A new Oxford University study shows how people living further away from the equator have bigger eyes and brains than those living closer to it. This is to cope with the harsh colder climate, scientists say.
Anthropologists come to this conclusion after examining 55 skulls, dating from the 1800s, representing 12 different populations from around the globe. By measuring eye sockets and brain volumes, the researchers were able to make a comparison based on the latitude in which the sockets were collected.
As such people living further north, like native-Scandinavian dwellers have bigger eyes and brains than, for say, those living in Micronesia, located just north of the equator, who actually had the smallest score. This doesn't necessarily mean vikings are smarter, though. Scientists say these modifications came as a result of the colder climate, which forced these populace to grow a larger portion of the brain devoted to vision, due to low light conditions caused by cloudy skies and long winters in northern territories.
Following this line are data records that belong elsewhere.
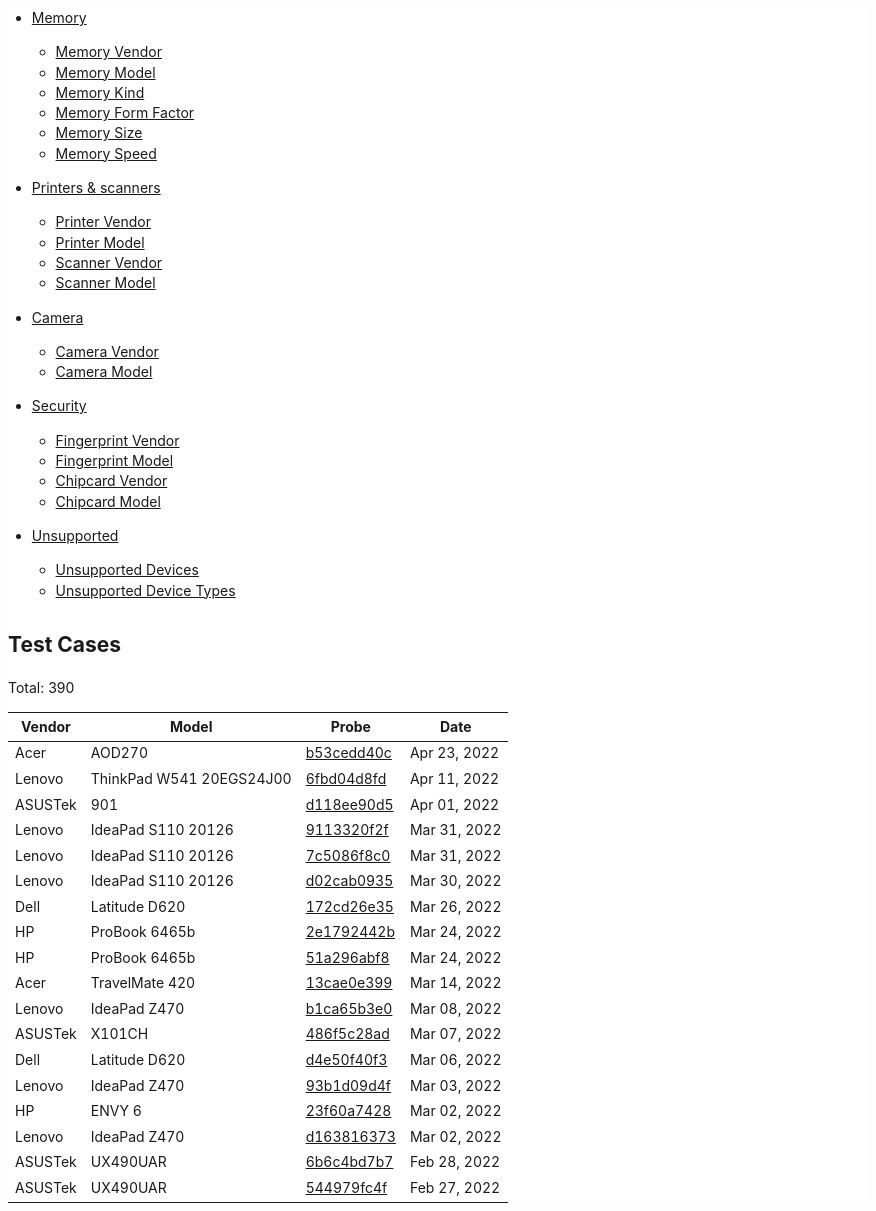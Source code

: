 * [ Memory ](#memory)
  - [ Memory Vendor            ](#memory-vendor)
  - [ Memory Model             ](#memory-model)
  - [ Memory Kind              ](#memory-kind)
  - [ Memory Form Factor       ](#memory-form-factor)
  - [ Memory Size              ](#memory-size)
  - [ Memory Speed             ](#memory-speed)

* [ Printers & scanners ](#printers--scanners)
  - [ Printer Vendor           ](#printer-vendor)
  - [ Printer Model            ](#printer-model)
  - [ Scanner Vendor           ](#scanner-vendor)
  - [ Scanner Model            ](#scanner-model)

* [ Camera ](#camera)
  - [ Camera Vendor            ](#camera-vendor)
  - [ Camera Model             ](#camera-model)

* [ Security ](#security)
  - [ Fingerprint Vendor       ](#fingerprint-vendor)
  - [ Fingerprint Model        ](#fingerprint-model)
  - [ Chipcard Vendor          ](#chipcard-vendor)
  - [ Chipcard Model           ](#chipcard-model)

* [ Unsupported ](#unsupported)
  - [ Unsupported Devices      ](#unsupported-devices)
  - [ Unsupported Device Types ](#unsupported-device-types)


Test Cases
----------

Total: 390

| Vendor        | Model                       | Probe                                                      | Date         |
|---------------|-----------------------------|------------------------------------------------------------|--------------|
| Acer          | AOD270                      | [b53cedd40c](https://linux-hardware.org/?probe=b53cedd40c) | Apr 23, 2022 |
| Lenovo        | ThinkPad W541 20EGS24J00    | [6fbd04d8fd](https://linux-hardware.org/?probe=6fbd04d8fd) | Apr 11, 2022 |
| ASUSTek       | 901                         | [d118ee90d5](https://linux-hardware.org/?probe=d118ee90d5) | Apr 01, 2022 |
| Lenovo        | IdeaPad S110 20126          | [9113320f2f](https://linux-hardware.org/?probe=9113320f2f) | Mar 31, 2022 |
| Lenovo        | IdeaPad S110 20126          | [7c5086f8c0](https://linux-hardware.org/?probe=7c5086f8c0) | Mar 31, 2022 |
| Lenovo        | IdeaPad S110 20126          | [d02cab0935](https://linux-hardware.org/?probe=d02cab0935) | Mar 30, 2022 |
| Dell          | Latitude D620               | [172cd26e35](https://linux-hardware.org/?probe=172cd26e35) | Mar 26, 2022 |
| HP            | ProBook 6465b               | [2e1792442b](https://linux-hardware.org/?probe=2e1792442b) | Mar 24, 2022 |
| HP            | ProBook 6465b               | [51a296abf8](https://linux-hardware.org/?probe=51a296abf8) | Mar 24, 2022 |
| Acer          | TravelMate 420              | [13cae0e399](https://linux-hardware.org/?probe=13cae0e399) | Mar 14, 2022 |
| Lenovo        | IdeaPad Z470                | [b1ca65b3e0](https://linux-hardware.org/?probe=b1ca65b3e0) | Mar 08, 2022 |
| ASUSTek       | X101CH                      | [486f5c28ad](https://linux-hardware.org/?probe=486f5c28ad) | Mar 07, 2022 |
| Dell          | Latitude D620               | [d4e50f40f3](https://linux-hardware.org/?probe=d4e50f40f3) | Mar 06, 2022 |
| Lenovo        | IdeaPad Z470                | [93b1d09d4f](https://linux-hardware.org/?probe=93b1d09d4f) | Mar 03, 2022 |
| HP            | ENVY 6                      | [23f60a7428](https://linux-hardware.org/?probe=23f60a7428) | Mar 02, 2022 |
| Lenovo        | IdeaPad Z470                | [d163816373](https://linux-hardware.org/?probe=d163816373) | Mar 02, 2022 |
| ASUSTek       | UX490UAR                    | [6b6c4bd7b7](https://linux-hardware.org/?probe=6b6c4bd7b7) | Feb 28, 2022 |
| ASUSTek       | UX490UAR                    | [544979fc4f](https://linux-hardware.org/?probe=544979fc4f) | Feb 27, 2022 |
Professor Robin Dunbar, Director of the Institute of Cognitive and Evolutionary Anthropology at Oxford University, said in a press release:
“Humans have only lived at high latitudes in Europe and Asia for a few tens of thousands of years, yet they seem to have adapted their visual systems surprisingly rapidly to the cloudy skies, dull weather and long winters we experience at these latitudes.”
Related, scientists have long saw a correlation between eye size and increased/improved nocturnal activity. It's well known that birds with somewhat over-sized eyes are the first to sing at down, or that certain primates with big eyes are a lot more comfortable during the night than their cousins.
The research was published in the journal Biology Letters.